The new facility, which was slated to officially open in 2022, will be the global brand’s fifth hotel in Uganda after the trendy upscale Naguru Skyz Hotel, Sheraton Kampala Hotel, Protea Hotel by Marriott Entebbe and Protea Hotel by Marriott Kampala.

Hilton International, which arrived in Uganda in 2019 with the opening of the 96-room Hilton Garden Inn Kampala, plans to expand its footprint in the country with the new, 244-guestroom Hilton Kampala Hotel, which is also currently under construction in the upscale Nakasero suburb. Hilton’s latest undertaking in Kampala was initially supposed to start welcoming guests this year, but the launch has been postponed to a later date that has not been finalised, according to Ms Byamugisha.

Onomo Hotels, which currently runs properties in Senegal, Rwanda, Côte d'Ivoire, Gabon, South Africa, Mali, Togo, Morocco, Guinea, Cameroon, Mozambique and Tanzania, was also set to open another property in Kampala as it seeks to have at least 3,700 rooms across Africa by 2022. But those plans have been shelved for now.

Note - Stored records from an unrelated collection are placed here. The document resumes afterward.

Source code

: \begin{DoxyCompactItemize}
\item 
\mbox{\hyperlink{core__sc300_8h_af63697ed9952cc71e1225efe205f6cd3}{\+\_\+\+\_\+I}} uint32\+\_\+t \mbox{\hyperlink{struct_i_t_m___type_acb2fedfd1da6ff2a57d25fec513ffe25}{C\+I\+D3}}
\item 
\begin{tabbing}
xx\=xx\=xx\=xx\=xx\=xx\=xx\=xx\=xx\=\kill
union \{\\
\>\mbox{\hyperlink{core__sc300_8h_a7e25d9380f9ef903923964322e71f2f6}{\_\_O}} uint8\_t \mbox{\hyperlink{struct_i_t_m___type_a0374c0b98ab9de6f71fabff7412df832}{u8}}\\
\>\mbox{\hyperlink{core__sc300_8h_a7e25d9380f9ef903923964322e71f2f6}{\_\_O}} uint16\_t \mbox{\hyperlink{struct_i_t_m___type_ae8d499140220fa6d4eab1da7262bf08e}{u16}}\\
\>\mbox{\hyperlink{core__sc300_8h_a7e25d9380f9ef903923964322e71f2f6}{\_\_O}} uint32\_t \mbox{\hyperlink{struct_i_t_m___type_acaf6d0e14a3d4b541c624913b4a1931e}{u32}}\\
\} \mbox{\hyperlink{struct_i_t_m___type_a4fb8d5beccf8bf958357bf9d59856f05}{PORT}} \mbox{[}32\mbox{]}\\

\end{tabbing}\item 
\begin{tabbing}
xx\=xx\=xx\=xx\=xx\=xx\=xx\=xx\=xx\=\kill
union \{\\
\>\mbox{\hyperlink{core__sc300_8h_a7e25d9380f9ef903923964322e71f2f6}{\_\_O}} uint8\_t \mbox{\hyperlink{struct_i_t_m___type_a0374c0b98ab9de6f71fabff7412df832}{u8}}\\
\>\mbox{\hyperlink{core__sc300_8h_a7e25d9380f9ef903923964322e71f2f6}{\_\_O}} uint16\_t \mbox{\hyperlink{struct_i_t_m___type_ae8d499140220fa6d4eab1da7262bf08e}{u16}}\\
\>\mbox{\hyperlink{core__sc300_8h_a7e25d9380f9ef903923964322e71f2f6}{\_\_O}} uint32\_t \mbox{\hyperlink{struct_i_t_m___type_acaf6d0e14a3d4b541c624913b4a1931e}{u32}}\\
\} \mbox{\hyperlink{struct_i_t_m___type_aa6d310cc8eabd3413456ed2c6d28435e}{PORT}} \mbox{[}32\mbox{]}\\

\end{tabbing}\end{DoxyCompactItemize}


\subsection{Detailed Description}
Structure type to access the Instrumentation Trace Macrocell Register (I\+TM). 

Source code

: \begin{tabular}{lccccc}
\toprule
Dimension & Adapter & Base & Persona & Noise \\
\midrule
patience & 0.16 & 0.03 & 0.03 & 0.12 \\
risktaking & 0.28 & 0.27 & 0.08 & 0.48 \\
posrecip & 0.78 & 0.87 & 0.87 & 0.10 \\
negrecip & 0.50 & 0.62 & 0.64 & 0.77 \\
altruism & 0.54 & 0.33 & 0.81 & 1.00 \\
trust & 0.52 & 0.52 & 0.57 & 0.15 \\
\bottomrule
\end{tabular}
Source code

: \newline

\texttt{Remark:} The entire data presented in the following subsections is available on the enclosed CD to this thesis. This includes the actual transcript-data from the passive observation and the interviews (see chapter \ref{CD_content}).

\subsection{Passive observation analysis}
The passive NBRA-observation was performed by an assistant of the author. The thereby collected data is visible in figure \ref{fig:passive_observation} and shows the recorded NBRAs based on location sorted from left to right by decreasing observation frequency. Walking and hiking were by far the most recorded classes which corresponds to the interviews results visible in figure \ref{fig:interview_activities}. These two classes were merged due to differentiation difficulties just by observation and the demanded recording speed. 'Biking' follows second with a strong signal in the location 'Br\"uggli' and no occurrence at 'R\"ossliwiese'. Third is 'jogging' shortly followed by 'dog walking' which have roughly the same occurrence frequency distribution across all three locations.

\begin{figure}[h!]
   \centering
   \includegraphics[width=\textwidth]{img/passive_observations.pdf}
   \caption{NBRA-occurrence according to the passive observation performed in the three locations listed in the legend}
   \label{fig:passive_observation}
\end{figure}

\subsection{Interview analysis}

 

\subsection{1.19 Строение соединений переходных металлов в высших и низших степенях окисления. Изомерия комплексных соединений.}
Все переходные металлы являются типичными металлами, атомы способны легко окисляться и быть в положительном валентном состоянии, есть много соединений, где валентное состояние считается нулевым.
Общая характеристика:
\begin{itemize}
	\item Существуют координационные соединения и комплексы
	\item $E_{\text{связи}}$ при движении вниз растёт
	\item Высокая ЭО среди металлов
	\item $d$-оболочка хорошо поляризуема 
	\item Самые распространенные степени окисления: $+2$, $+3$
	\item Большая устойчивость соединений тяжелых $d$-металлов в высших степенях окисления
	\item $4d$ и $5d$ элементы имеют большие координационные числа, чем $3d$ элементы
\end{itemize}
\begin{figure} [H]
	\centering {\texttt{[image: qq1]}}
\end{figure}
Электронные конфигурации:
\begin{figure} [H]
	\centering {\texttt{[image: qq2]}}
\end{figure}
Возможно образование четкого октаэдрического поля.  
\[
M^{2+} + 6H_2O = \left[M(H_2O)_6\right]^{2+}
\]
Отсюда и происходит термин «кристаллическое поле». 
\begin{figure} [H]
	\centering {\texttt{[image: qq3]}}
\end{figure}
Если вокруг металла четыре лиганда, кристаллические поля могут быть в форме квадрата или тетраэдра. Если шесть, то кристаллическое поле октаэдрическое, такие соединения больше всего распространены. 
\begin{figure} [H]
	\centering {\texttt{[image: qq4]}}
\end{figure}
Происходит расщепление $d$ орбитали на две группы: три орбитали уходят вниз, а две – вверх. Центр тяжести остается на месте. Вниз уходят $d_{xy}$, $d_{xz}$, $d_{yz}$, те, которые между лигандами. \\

By the end of last year, Radisson Blu was in the final stages of acquiring a property in Kampala, but the brand’s debut facility in the country was cast to the waiting list indefinitely as the pandemic rages.

Covid-19 impact has hit Uganda’s hospitality and the wider tourism sector hard, but it’s the high-end hotels that are dependent on international travellers that have borne the brunt the most as visitation is now down to levels the country hasn’t seen in decades.

For years, tourism was Uganda’s biggest foreign exchange earner, attracting 1,542,620 international visitors and raking in $1.6 billion of their cash at its peak in 2019.

However, when the Covid-19 struck last year, the industry took a sharp downturn, registering a 69.3 percent drop in foreign visitors to 473,085 and a 73 percent drop in tourism revenues to $500 million.